### Work required
A single number is the answer here: the count of lines in the data below that include the word "with".

[Plain-text document sources]
******
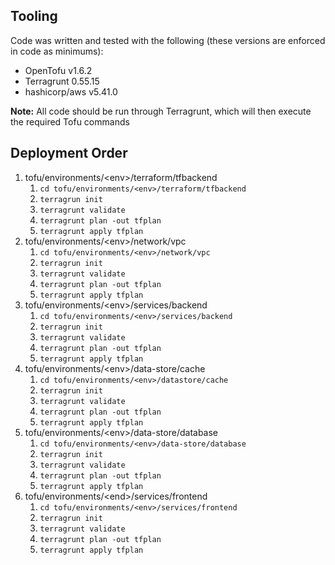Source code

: ## Tooling
Code was written and tested with the following (these versions are enforced in code as minimums):
- OpenTofu v1.6.2
- Terragrunt 0.55.15
- hashicorp/aws v5.41.0

**Note:** All code should be run through Terragrunt, which will then execute the required Tofu commands
 
## Deployment Order

1. tofu/environments/\<env>/terraform/tfbackend
   1. `cd tofu/environments/<env>/terraform/tfbackend`
   2. `terragrun init`
   3. `terragrunt validate`
   4. `terragrunt plan -out tfplan`
   5. `terragrunt apply tfplan`
2. tofu/environments/\<env>/network/vpc
   1. `cd tofu/environments/<env>/network/vpc`
   2. `terragrun init`
   3. `terragrunt validate`
   4. `terragrunt plan -out tfplan`
   5. `terragrunt apply tfplan`
3. tofu/environments/\<env>/services/backend
   1. `cd tofu/environments/<env>/services/backend`
   2. `terragrun init`
   3. `terragrunt validate`
   4. `terragrunt plan -out tfplan`
   5. `terragrunt apply tfplan`
4. tofu/environments/\<env>/data-store/cache
   1. `cd tofu/environments/<env>/datastore/cache`
   2. `terragrun init`
   3. `terragrunt validate`
   4. `terragrunt plan -out tfplan`
   5. `terragrunt apply tfplan`
5. tofu/environments/\<env>/data-store/database
   1. `cd tofu/environments/<env>/data-store/database`
   2. `terragrun init`
   3. `terragrunt validate`
   4. `terragrunt plan -out tfplan`
   5. `terragrunt apply tfplan`
6. tofu/environments/\<end>/services/frontend
   1. `cd tofu/environments/<env>/services/frontend`
   2. `terragrun init`
   3. `terragrunt validate`
   4. `terragrunt plan -out tfplan`
   5. `terragrunt apply tfplan`
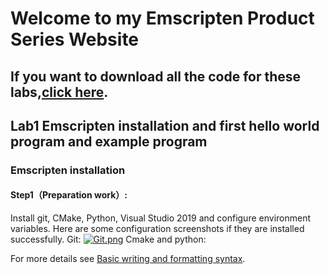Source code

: # Welcome to my Emscripten Product Series Website

## If you want to download all the code for these labs,[click here](https://github.com/MengyuanL/CS7345-Lab-Mengyuan-Li).

## Lab1 Emscripten installation and first hello world program and example program

### Emscripten installation

#### Step1（Preparation work）:

Install git, CMake, Python, Visual Studio 2019 and configure environment variables. Here are some configuration screenshots if they are installed successfully.
Git:
[![Git.png](https://i.postimg.cc/VNmxYvjD/1.png)](https://postimg.cc/nXSR2HSD)
Cmake and python:














For more details see [Basic writing and formatting syntax](https://docs.github.com/en/github/writing-on-github/getting-started-with-writing-and-formatting-on-github/basic-writing-and-formatting-syntax).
******
### Response
2